Gather, from the data below, each line in which the word "categories" occurs.

Collected data

════════

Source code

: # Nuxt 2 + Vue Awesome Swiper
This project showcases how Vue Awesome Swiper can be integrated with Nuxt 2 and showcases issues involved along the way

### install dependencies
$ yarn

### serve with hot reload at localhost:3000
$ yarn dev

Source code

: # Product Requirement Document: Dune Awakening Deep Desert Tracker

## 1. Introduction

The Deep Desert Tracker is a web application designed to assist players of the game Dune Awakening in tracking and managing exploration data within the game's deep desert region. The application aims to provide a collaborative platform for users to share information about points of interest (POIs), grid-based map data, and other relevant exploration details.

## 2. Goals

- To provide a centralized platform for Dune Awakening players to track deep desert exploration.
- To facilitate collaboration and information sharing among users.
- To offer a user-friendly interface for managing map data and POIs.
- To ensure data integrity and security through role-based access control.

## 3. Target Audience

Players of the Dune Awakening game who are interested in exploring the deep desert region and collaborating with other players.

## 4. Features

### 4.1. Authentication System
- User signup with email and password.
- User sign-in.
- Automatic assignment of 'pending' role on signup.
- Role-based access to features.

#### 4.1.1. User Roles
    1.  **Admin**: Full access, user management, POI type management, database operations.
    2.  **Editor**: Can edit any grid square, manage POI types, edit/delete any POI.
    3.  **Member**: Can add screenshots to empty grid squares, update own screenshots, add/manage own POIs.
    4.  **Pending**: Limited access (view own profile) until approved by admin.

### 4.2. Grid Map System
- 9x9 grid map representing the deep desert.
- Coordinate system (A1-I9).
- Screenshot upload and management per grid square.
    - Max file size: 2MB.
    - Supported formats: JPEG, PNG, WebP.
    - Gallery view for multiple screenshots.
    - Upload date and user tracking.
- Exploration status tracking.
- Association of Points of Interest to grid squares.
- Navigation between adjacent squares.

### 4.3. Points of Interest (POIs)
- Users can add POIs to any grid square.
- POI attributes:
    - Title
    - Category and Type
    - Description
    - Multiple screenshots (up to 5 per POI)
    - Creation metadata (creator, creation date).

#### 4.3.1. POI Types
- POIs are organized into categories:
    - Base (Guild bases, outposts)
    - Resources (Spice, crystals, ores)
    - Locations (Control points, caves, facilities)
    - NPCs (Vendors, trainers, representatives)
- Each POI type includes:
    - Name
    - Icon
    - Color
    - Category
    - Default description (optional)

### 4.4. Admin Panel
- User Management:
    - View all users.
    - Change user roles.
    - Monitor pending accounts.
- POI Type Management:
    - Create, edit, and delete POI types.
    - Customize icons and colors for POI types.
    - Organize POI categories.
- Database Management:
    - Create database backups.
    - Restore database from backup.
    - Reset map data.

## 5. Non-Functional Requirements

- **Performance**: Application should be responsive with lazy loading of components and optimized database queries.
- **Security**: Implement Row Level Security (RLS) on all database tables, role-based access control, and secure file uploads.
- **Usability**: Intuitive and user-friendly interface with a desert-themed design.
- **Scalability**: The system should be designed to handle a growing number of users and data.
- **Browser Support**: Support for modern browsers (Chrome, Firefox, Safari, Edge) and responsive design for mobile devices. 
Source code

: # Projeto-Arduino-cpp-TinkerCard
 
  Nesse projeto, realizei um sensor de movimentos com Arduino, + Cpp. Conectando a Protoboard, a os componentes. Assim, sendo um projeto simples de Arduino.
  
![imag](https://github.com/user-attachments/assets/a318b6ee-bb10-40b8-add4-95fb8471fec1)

════════

▶ **Completed task**
- POIs are organized into categories:
    - Organize POI categories.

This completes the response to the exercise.